Venerdì 21 Giugno 2024
ANDREA ROPA
Economia

"Tassi alti finché sarà necessario": Lagarde gela i mercati finanziari

La presidente della Bce: la lotta all’inflazione non è finita. Si allontana l’ipotesi di un nuovo taglio a luglio

Christine Lagarde, presidente della Bce

Christine Lagarde, presidente della Bce

Francoforte, 8  giugno 2024 - I dubbi dei mercati finanziari sulla mossa di giovedì ora sono nero su bianco. Sul blog della Bce, dove ieri la presidente Christine Lagarde ha ribadito, per evitare fraintendimenti, che il tempo dei tassi alti non è passato e che la politica monetaria dell’Eurotower "resterà restrittiva per tutto il tempo necessario", siccome la lotta contro l’inflazione "non è ancora finita".

Dunque Francoforte ha abbassato i tassi di interesse per la prima volta dal 2019, ma il suo capo ha smentito le prospettive di ulteriori tagli nel prossimo futuro, lasciando intendere che il percorso potrebbe essere più lungo del previsto. Con buona pace di chi sperava nell’avvio di una nuova fase di denaro a costo zero, o quasi, e attendeva una seconda sforbiciata già il prossimo 18 luglio.

A chiarire che comunque non si è trattato di una fuga in avanti – e nemmeno di un contentino una tantum – è stata la stessa Lagarde, aggiungendo che "la situazione è migliorata, sebbene alcuni prezzi siano ancora in notevole rialzo.
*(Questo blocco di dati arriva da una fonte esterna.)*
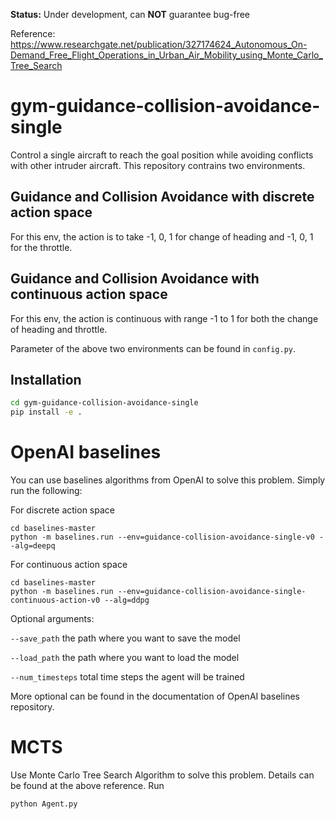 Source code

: **Status:** Under development, can **NOT** guarantee bug-free

Reference:  https://www.researchgate.net/publication/327174624_Autonomous_On-Demand_Free_Flight_Operations_in_Urban_Air_Mobility_using_Monte_Carlo_Tree_Search

# gym-guidance-collision-avoidance-single

Control a single aircraft to reach the goal position while avoiding conflicts with other intruder aircraft.
This repository contrains two environments.

## Guidance and Collision Avoidance with discrete action space
For this env, the action is to take -1, 0, 1 for change of heading and -1, 0, 1 for the throttle.

## Guidance and Collision Avoidance with continuous action space
For this env, the action is continuous with range -1 to 1 for both the change of heading and throttle.

Parameter of the above two environments can be found in `config.py`.

## Installation

```bash
cd gym-guidance-collision-avoidance-single
pip install -e .
```

# OpenAI baselines

You can use baselines algorithms from OpenAI to solve this problem. Simply run the following:

For discrete action space
```base
cd baselines-master
python -m baselines.run --env=guidance-collision-avoidance-single-v0 --alg=deepq
```
For continuous action space
```base
cd baselines-master
python -m baselines.run --env=guidance-collision-avoidance-single-continuous-action-v0 --alg=ddpg
```

Optional arguments:

`--save_path` the path where you want to save the model

`--load_path` the path where you want to load the model

`--num_timesteps` total time steps the agent will be trained

More optional can be found in the documentation of OpenAI baselines repository.

# MCTS

Use Monte Carlo Tree Search Algorithm to solve this problem. Details can be found at the above reference. Run

```bash
python Agent.py
```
L’inflazione è molto diminuita e al momento è ben instradata per raggiungere il prossimo anno il 2%. Ciò consente di abbassare i tassi di interesse" e di conseguenza "per i cittadini diminuirà il costo del denaro, mentre per le imprese sarà più conveniente indebitarsi a fini di investimento".

Ma la strada, ha precisato la presidente della Bce, "è ancora lunga e non facile da percorrere. Occorrono un atteggiamento vigile, impegno e perseveranza. I tassi di interesse dovranno quindi restare restrittivi finché sarà necessario per assicurare la stabilità dei prezzi su base duratura".
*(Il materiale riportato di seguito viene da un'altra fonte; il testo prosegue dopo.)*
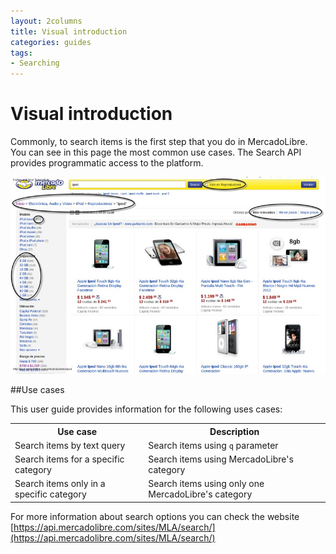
 ```yaml
---
layout: 2columns
title: Visual introduction
categories: guides
tags: 
- Searching
---
```


# Visual introduction

Commonly, to search items is the first step that you do in MercadoLibre. You can see in this page the most common use cases. The Search API provides programmatic access to the platform.  


![meli home](/images/meli-home.jpg)


##Use cases

This user guide provides information for the following uses cases:

<table class="datagrid">
<tbody>
  <tr><th>Use case</th><th>Description</th></tr>
  <tr><td>Search items by text query</td><td>Search items using <code>q</code> parameter </td></tr>
  <tr><td>Search items for a specific category</td><td>Search items using MercadoLibre's category </td></tr>
  <tr><td>Search items only in a specific category</td><td>Search items using only one MercadoLibre's category </td></tr>
</tbody>
</table>

For more information about search options you can check the website [https://api.mercadolibre.com/sites/MLA/search/](https://api.mercadolibre.com/sites/MLA/search/)
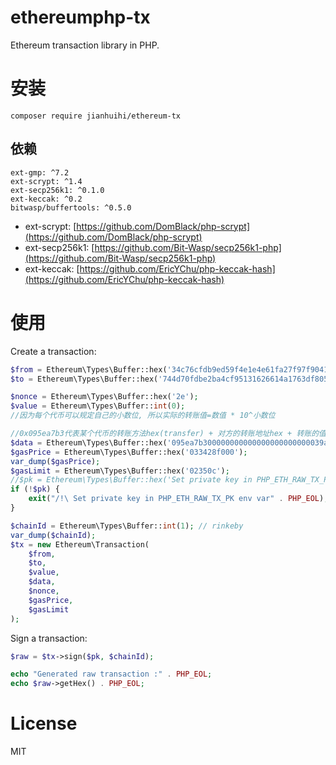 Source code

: # ethereumphp-tx
Ethereum transaction library in PHP.

# 安装

```
composer require jianhuihi/ethereum-tx
```


## 依赖

```
ext-gmp: ^7.2
ext-scrypt: ^1.4
ext-secp256k1: ^0.1.0
ext-keccak: ^0.2
bitwasp/buffertools: ^0.5.0
```

* ext-scrypt: [https://github.com/DomBlack/php-scrypt](https://github.com/DomBlack/php-scrypt)
* ext-secp256k1: [https://github.com/Bit-Wasp/secp256k1-php](https://github.com/Bit-Wasp/secp256k1-php)
* ext-keccak: [https://github.com/EricYChu/php-keccak-hash](https://github.com/EricYChu/php-keccak-hash)


# 使用

Create a transaction:
```php
$from = Ethereum\Types\Buffer::hex('34c76cfdb9ed59f4e1e4e61fa27f97f90412d81b');
$to = Ethereum\Types\Buffer::hex('744d70fdbe2ba4cf95131626614a1763df805b9e');

$nonce = Ethereum\Types\Buffer::hex('2e');
$value = Ethereum\Types\Buffer::int(0);
//因为每个代币可以规定自己的小数位, 所以实际的转账值=数值 * 10^小数位

//0x095ea7b3代表某个代币的转账方法hex(transfer) + 对方的转账地址hex + 转账的值的hex
$data = Ethereum\Types\Buffer::hex('095ea7b300000000000000000000000039a23012c065e0a93a6e268717c8b0f25f0430e90000000000000000000000000000000000000000000000000000000000000000');
$gasPrice = Ethereum\Types\Buffer::hex('033428f000');
var_dump($gasPrice);
$gasLimit = Ethereum\Types\Buffer::hex('02350c');
//$pk = Ethereum\Types\Buffer::hex('Set private key in PHP_ETH_RAW_TX_PK env var');
if (!$pk) {
    exit("/!\ Set private key in PHP_ETH_RAW_TX_PK env var" . PHP_EOL);
}

$chainId = Ethereum\Types\Buffer::int(1); // rinkeby
var_dump($chainId);
$tx = new Ethereum\Transaction(
    $from,
    $to,
    $value,
    $data,
    $nonce,
    $gasPrice,
    $gasLimit
);


```

Sign a transaction:
```php
$raw = $tx->sign($pk, $chainId);

echo "Generated raw transaction :" . PHP_EOL;
echo $raw->getHex() . PHP_EOL;
```

# License
MIT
Lagarde ha chiuso il suo intervento online confermando che le future decisioni di politica monetaria di Francoforte dipenderanno da tre cose: "Se l’inflazione tornerà verso il target in maniera tempestiva, se la pressione dei prezzi sull’economia si allenterà, se la nostra politica monetaria si dimostrerà efficace nel contenere l’inflazione. Tali fattori determineranno quando potremo sollevare ulteriormente il piede dal freno".
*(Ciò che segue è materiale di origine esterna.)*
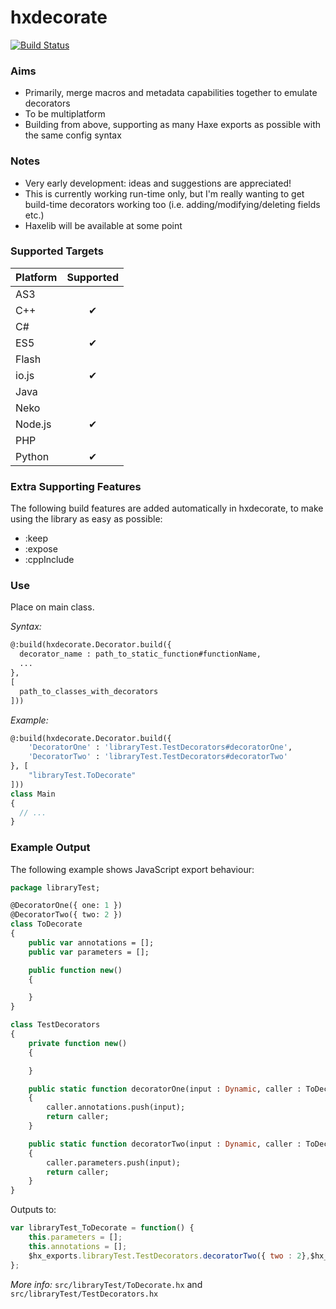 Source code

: # hxdecorate
[![Build Status](https://travis-ci.org/nweedon/hxdecorate.svg?branch=master)](https://travis-ci.org/nweedon/hxdecorate)

### Aims
* Primarily, merge macros and metadata capabilities together to emulate decorators
* To be multiplatform
* Building from above, supporting as many Haxe exports as possible with the same config syntax

### Notes
* Very early development: ideas and suggestions are appreciated!
* This is currently working run-time only, but I'm really wanting to get build-time decorators working too (i.e. adding/modifying/deleting fields etc.)
* Haxelib will be available at some point

### Supported Targets

| Platform | Supported |
| -------- | :-------: |
| AS3      | |
| C++      | ✔ |
| C#       | |
| ES5      | ✔ |
| Flash    | |
| io.js    | ✔ |
| Java     | |
| Neko     | |
| Node.js  | ✔ |
| PHP      | |
| Python   | ✔ |

### Extra Supporting Features
The following build features are added automatically in hxdecorate, to make using the library as easy as possible:
* :keep
* :expose
* :cppInclude

### Use
Place on main class.

*Syntax:*
```haxe
@:build(hxdecorate.Decorator.build({
  decorator_name : path_to_static_function#functionName,
  ...
},
[
  path_to_classes_with_decorators
]))
```

*Example:*
```haxe
@:build(hxdecorate.Decorator.build({
	'DecoratorOne' : 'libraryTest.TestDecorators#decoratorOne',
	'DecoratorTwo' : 'libraryTest.TestDecorators#decoratorTwo'
}, [
	"libraryTest.ToDecorate"
]))
class Main
{
  // ...
}
```

### Example Output
The following example shows JavaScript export behaviour:

```haxe
package libraryTest;

@DecoratorOne({ one: 1 })
@DecoratorTwo({ two: 2 })
class ToDecorate
{
	public var annotations = [];
	public var parameters = [];

	public function new()
	{

	}
}

class TestDecorators
{
	private function new()
	{

	}

	public static function decoratorOne(input : Dynamic, caller : ToDecorate) : ToDecorate
	{
		caller.annotations.push(input);
		return caller;
	}

	public static function decoratorTwo(input : Dynamic, caller : ToDecorate) : ToDecorate
	{
		caller.parameters.push(input);
		return caller;
	}
}
```

Outputs to:
```javascript
var libraryTest_ToDecorate = function() {
	this.parameters = [];
	this.annotations = [];
	$hx_exports.libraryTest.TestDecorators.decoratorTwo({ two : 2},$hx_exports.libraryTest.TestDecorators.decoratorOne({ one : 1},this));
};
```
*More info:* `src/libraryTest/ToDecorate.hx` and `src/libraryTest/TestDecorators.hx`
Un raggio di luce sulle prossime mosse della Bce, su cui però rimane l’incertezza anche a causa del continuo braccio di ferro tra falchi e colombe all’interno del board. Ora l’attenzione si sposta sull’altra sponda dell’Atlantico, con la Federal Reserve che mercoledì, salvo clamorose sorprese, lascerà i tassi Usa invariati.